=== Saved entries ===
* * * * * * *

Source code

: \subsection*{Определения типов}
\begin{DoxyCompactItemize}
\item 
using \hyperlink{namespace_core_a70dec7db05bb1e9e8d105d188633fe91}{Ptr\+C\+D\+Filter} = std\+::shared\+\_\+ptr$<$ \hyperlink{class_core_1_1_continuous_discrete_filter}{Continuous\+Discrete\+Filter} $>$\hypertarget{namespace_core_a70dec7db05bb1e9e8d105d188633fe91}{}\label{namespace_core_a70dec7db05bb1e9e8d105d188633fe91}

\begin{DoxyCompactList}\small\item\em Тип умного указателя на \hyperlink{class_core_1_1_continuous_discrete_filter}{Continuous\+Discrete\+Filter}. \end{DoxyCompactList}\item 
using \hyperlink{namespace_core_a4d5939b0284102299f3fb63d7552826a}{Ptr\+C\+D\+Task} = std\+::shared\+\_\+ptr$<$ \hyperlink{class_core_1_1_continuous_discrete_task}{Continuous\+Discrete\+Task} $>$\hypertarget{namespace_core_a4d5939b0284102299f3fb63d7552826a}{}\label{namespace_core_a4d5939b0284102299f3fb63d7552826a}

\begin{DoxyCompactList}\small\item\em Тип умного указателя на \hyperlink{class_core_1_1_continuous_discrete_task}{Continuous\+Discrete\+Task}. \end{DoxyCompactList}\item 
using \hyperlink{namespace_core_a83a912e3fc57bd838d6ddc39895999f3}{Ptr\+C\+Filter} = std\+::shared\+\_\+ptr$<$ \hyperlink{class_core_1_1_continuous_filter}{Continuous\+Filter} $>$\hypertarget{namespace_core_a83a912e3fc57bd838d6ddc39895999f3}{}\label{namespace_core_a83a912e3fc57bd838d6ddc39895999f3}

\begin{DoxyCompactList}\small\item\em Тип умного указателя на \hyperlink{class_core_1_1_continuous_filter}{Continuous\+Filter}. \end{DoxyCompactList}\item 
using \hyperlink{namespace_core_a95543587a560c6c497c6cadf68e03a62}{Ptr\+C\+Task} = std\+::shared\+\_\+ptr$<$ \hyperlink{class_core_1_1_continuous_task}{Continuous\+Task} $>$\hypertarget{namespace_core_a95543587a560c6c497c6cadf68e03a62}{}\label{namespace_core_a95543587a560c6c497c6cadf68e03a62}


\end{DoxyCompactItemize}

* * * * * * *

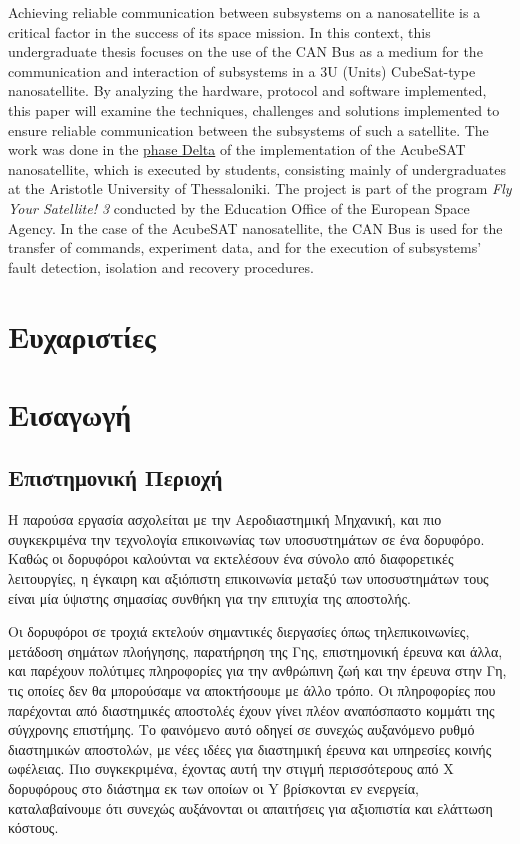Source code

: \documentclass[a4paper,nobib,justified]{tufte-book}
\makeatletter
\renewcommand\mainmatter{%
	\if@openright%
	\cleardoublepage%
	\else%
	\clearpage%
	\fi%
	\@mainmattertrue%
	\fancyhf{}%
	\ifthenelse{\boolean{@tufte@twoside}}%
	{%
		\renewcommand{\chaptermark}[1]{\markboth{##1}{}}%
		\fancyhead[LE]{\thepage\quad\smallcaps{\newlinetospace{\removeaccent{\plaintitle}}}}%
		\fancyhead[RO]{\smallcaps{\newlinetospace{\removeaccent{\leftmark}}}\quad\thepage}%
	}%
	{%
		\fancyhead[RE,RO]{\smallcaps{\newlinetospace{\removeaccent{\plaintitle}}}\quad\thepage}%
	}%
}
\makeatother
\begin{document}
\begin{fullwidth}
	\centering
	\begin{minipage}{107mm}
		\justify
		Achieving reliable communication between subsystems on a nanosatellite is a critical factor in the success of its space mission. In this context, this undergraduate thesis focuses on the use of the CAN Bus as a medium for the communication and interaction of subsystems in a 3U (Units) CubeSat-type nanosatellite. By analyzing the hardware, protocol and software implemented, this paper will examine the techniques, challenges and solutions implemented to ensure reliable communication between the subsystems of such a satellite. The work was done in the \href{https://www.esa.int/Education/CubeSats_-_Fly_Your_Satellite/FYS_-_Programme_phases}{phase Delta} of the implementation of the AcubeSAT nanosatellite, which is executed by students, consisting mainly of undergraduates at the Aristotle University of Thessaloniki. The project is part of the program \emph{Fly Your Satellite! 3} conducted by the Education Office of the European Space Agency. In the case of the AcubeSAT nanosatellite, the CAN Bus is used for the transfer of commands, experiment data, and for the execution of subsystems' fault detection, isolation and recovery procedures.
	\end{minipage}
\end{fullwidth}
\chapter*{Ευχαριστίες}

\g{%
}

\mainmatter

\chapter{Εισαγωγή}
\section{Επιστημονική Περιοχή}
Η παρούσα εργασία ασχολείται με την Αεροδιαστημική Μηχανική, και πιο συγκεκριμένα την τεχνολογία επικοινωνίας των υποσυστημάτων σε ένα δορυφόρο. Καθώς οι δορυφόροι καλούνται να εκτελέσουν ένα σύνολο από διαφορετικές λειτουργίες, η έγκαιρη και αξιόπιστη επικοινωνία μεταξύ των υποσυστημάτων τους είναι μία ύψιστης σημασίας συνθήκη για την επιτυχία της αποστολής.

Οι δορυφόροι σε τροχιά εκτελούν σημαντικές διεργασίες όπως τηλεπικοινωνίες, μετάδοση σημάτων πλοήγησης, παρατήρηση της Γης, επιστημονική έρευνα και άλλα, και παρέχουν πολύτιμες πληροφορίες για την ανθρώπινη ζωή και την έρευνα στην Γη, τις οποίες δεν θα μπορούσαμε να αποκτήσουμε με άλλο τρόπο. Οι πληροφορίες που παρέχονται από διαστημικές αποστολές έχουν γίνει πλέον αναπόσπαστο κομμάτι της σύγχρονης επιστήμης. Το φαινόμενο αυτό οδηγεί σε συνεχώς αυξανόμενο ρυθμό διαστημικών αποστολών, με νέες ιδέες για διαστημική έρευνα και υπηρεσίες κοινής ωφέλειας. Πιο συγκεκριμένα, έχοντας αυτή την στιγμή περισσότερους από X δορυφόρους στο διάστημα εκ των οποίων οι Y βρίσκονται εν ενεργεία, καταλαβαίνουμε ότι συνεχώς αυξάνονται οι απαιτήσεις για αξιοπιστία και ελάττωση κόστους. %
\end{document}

* * * * * * *

=== TO DO ===
Copy every line of the entries above in which "plaintitle" occurs.

=== RESULT BELOW ===
		\fancyhead[LE]{\thepage\quad\smallcaps{\newlinetospace{\removeaccent{\plaintitle}}}}%
		\fancyhead[RE,RO]{\smallcaps{\newlinetospace{\removeaccent{\plaintitle}}}\quad\thepage}%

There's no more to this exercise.